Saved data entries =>

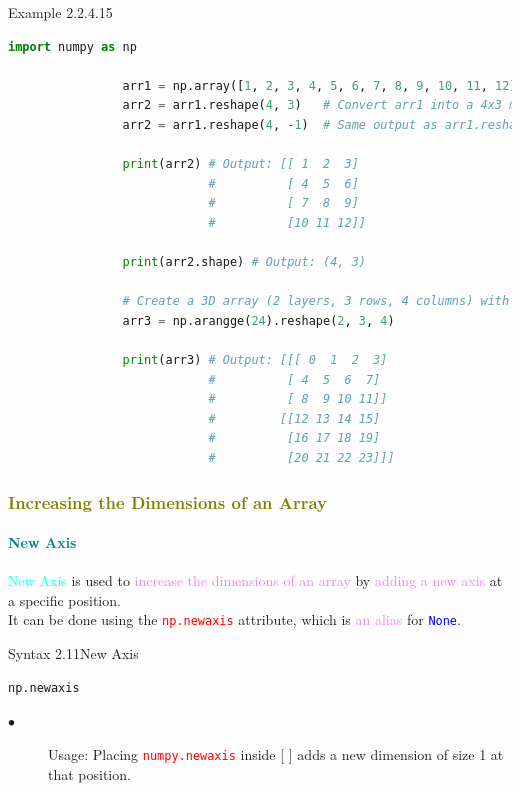 \documentclass{book}
\begin{document}
\begin{egBox}{Example 2.2.4.15}{}
    \begin{lstlisting}[language=Python, basicstyle=\ttfamily\small, keywordstyle=\color{blue}, commentstyle=\color{forestgreen}, stringstyle=\color{red}, showstringspaces=false]
                import numpy as np

                arr1 = np.array([1, 2, 3, 4, 5, 6, 7, 8, 9, 10, 11, 12])
                arr2 = arr1.reshape(4, 3)   # Convert arr1 into a 4x3 matrix
                arr2 = arr1.reshape(4, -1)  # Same output as arr1.reshape(4, 3)

                print(arr2) # Output: [[ 1  2  3]
                            #          [ 4  5  6]
                            #          [ 7  8  9]
                            #          [10 11 12]]

                print(arr2.shape) # Output: (4, 3)

                # Create a 3D array (2 layers, 3 rows, 4 columns) with numbers 0 to 23
                arr3 = np.arangge(24).reshape(2, 3, 4)

                print(arr3) # Output: [[[ 0  1  2  3]
                            #          [ 4  5  6  7]
                            #          [ 8  9 10 11]]
                            #         [[12 13 14 15]
                            #          [16 17 18 19]
                            #          [20 21 22 23]]]
    \end{lstlisting}
\end{egBox}
\textcolor{olive}{\subsubsection{Increasing the Dimensions of an Array}}
\textcolor{teal}{\paragraph{New Axis}}
\textcolor{cyan}{New Axis} is used to \textcolor{violet}{increase the dimensions of an array} by \textcolor{violet}{adding a new axis} at a specific position.\\
It can be done using the \textcolor{red}{\texttt{np.newaxis}} attribute, which is \textcolor{violet}{an alias} for \textcolor{blue}{\texttt{None}}.
\begin{synBox}{Syntax 2.11}{New Axis}
    \begin{lstlisting}[language=Python, basicstyle=\ttfamily\small, keywordstyle=\color{blue}, commentstyle=\color{forestgreen}, stringstyle=\color{red}, showstringspaces=false]
                                            np.newaxis
    \end{lstlisting}
    \raggedright
    \begin{description}
        \item[$\bullet$] Usage: Placing \textcolor{red}{\texttt{numpy.newaxis}} inside [ ] adds a new dimension of size 1 at that position.
    \end{description}
\end{synBox}
\end{document}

ASSIGNED TASK => Each line above where the word "reshape" occurs should be copied out.

SOLUTION =>
                arr2 = arr1.reshape(4, 3)   # Convert arr1 into a 4x3 matrix
                arr2 = arr1.reshape(4, -1)  # Same output as arr1.reshape(4, 3)
                arr3 = np.arangge(24).reshape(2, 3, 4)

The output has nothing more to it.